Within the entries below, find every line that has the string "true", then copy it.

[Stored data entries]
--- START ---

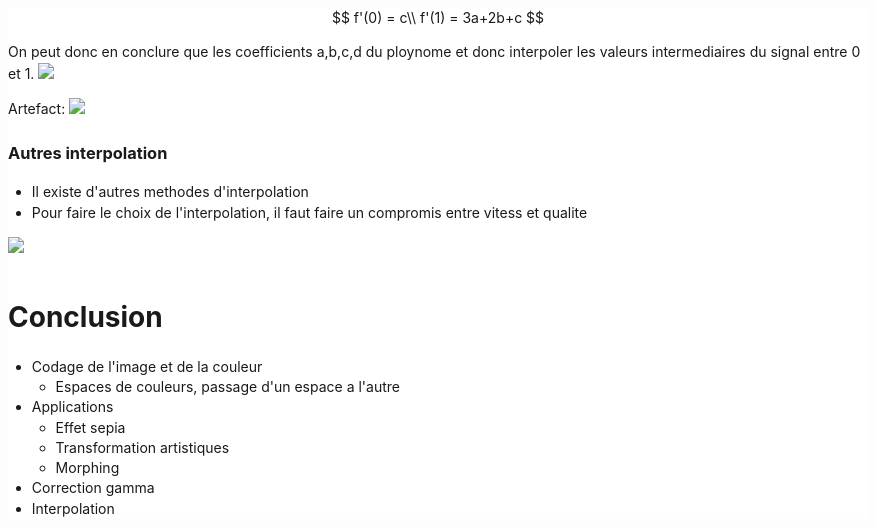 $$
f'(0) = c\\
f'(1) = 3a+2b+c
$$

On peut donc en conclure que les coefficients a,b,c,d du ploynome et donc interpoler les valeurs intermediaires du signal entre 0 et 1.
![](https://i.imgur.com/UvTPioQ.png)

Artefact:
![](https://i.imgur.com/uZaB0gA.png)

### Autres interpolation
- Il existe d'autres methodes d'interpolation
- Pour faire le choix de l'interpolation, il faut faire un compromis entre vitess et qualite

![](https://i.imgur.com/dFMrb9W.jpg)

# Conclusion
- Codage de l'image et de la couleur
    - Espaces de couleurs, passage d'un espace a l'autre
- Applications
    - Effet sepia
    - Transformation artistiques
    - Morphing
- Correction gamma
- Interpolation
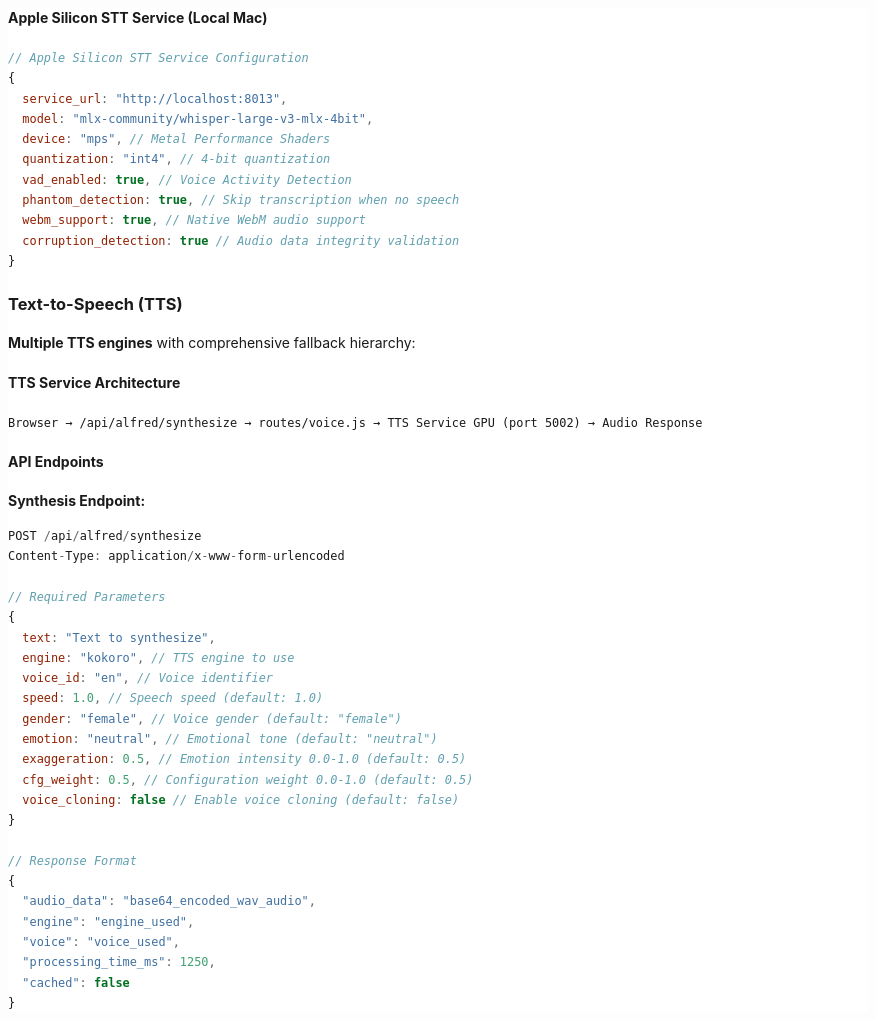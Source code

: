 #### **Apple Silicon STT Service (Local Mac)**
```javascript
// Apple Silicon STT Service Configuration
{
  service_url: "http://localhost:8013",
  model: "mlx-community/whisper-large-v3-mlx-4bit",
  device: "mps", // Metal Performance Shaders
  quantization: "int4", // 4-bit quantization
  vad_enabled: true, // Voice Activity Detection
  phantom_detection: true, // Skip transcription when no speech
  webm_support: true, // Native WebM audio support
  corruption_detection: true // Audio data integrity validation
}
```

### Text-to-Speech (TTS)

**Multiple TTS engines** with comprehensive fallback hierarchy:

#### **TTS Service Architecture**
```
Browser → /api/alfred/synthesize → routes/voice.js → TTS Service GPU (port 5002) → Audio Response
```

#### **API Endpoints**

**Synthesis Endpoint:**
```javascript
POST /api/alfred/synthesize
Content-Type: application/x-www-form-urlencoded

// Required Parameters
{
  text: "Text to synthesize",
  engine: "kokoro", // TTS engine to use
  voice_id: "en", // Voice identifier
  speed: 1.0, // Speech speed (default: 1.0)
  gender: "female", // Voice gender (default: "female")
  emotion: "neutral", // Emotional tone (default: "neutral")
  exaggeration: 0.5, // Emotion intensity 0.0-1.0 (default: 0.5)
  cfg_weight: 0.5, // Configuration weight 0.0-1.0 (default: 0.5)
  voice_cloning: false // Enable voice cloning (default: false)
}

// Response Format
{
  "audio_data": "base64_encoded_wav_audio",
  "engine": "engine_used",
  "voice": "voice_used", 
  "processing_time_ms": 1250,
  "cached": false
}
```

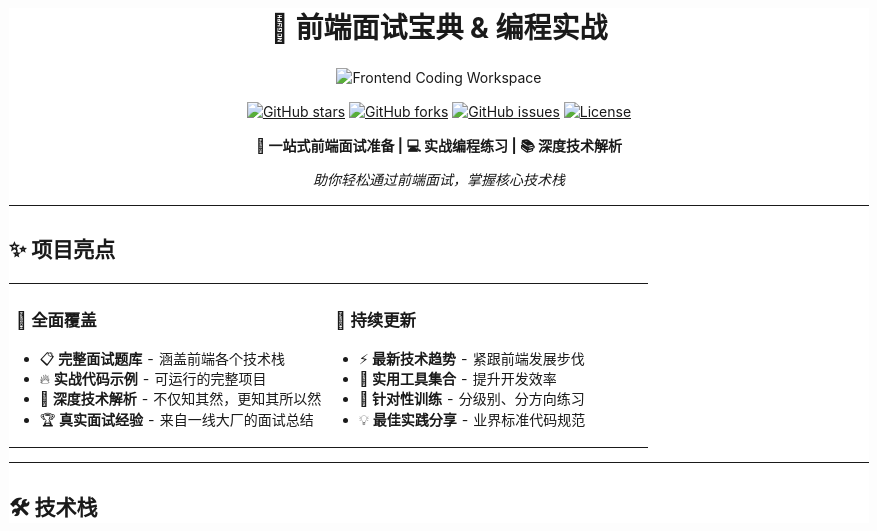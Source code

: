 <div align="center">

# 🚀 前端面试宝典 & 编程实战

<img src="https://images.unsplash.com/photo-1461749280684-dccba630e2f6?ixlib=rb-4.0.3&ixid=M3wxMjA3fDB8MHxwaG90by1wYWdlfHx8fGVufDB8fHx8fA%3D%3D&auto=format&fit=crop&w=1469&q=80" alt="Frontend Coding Workspace" width="800"/>

[![GitHub stars](https://img.shields.io/github/stars/xiumubai/coding?style=for-the-badge&logo=github&color=ff6b6b)](https://github.com/xiumubai/coding)
[![GitHub forks](https://img.shields.io/github/forks/xiumubai/coding?style=for-the-badge&logo=github&color=4ecdc4)](https://github.com/xiumubai/coding)
[![GitHub issues](https://img.shields.io/github/issues/xiumubai/coding?style=for-the-badge&logo=github&color=45b7d1)](https://github.com/xiumubai/coding)
[![License](https://img.shields.io/badge/license-MIT-green.svg?style=for-the-badge)](LICENSE)

**🎯 一站式前端面试准备 | 💻 实战编程练习 | 📚 深度技术解析**

*助你轻松通过前端面试，掌握核心技术栈*

</div>

---

## ✨ 项目亮点

<table>
<tr>
<td width="50%">

### 🎨 **全面覆盖**
- 📋 **完整面试题库** - 涵盖前端各个技术栈
- 🔥 **实战代码示例** - 可运行的完整项目
- 📖 **深度技术解析** - 不仅知其然，更知其所以然
- 🏆 **真实面试经验** - 来自一线大厂的面试总结

</td>
<td width="50%">

### 🚀 **持续更新**
- ⚡ **最新技术趋势** - 紧跟前端发展步伐
- 🔧 **实用工具集合** - 提升开发效率
- 🎯 **针对性训练** - 分级别、分方向练习
- 💡 **最佳实践分享** - 业界标准代码规范

</td>
</tr>
</table>

---

## 🛠️ 技术栈

<div align="center">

--- END ---

Exercise solution
  vad_enabled: true, // Voice Activity Detection
  phantom_detection: true, // Skip transcription when no speech
  webm_support: true, // Native WebM audio support
  corruption_detection: true // Audio data integrity validation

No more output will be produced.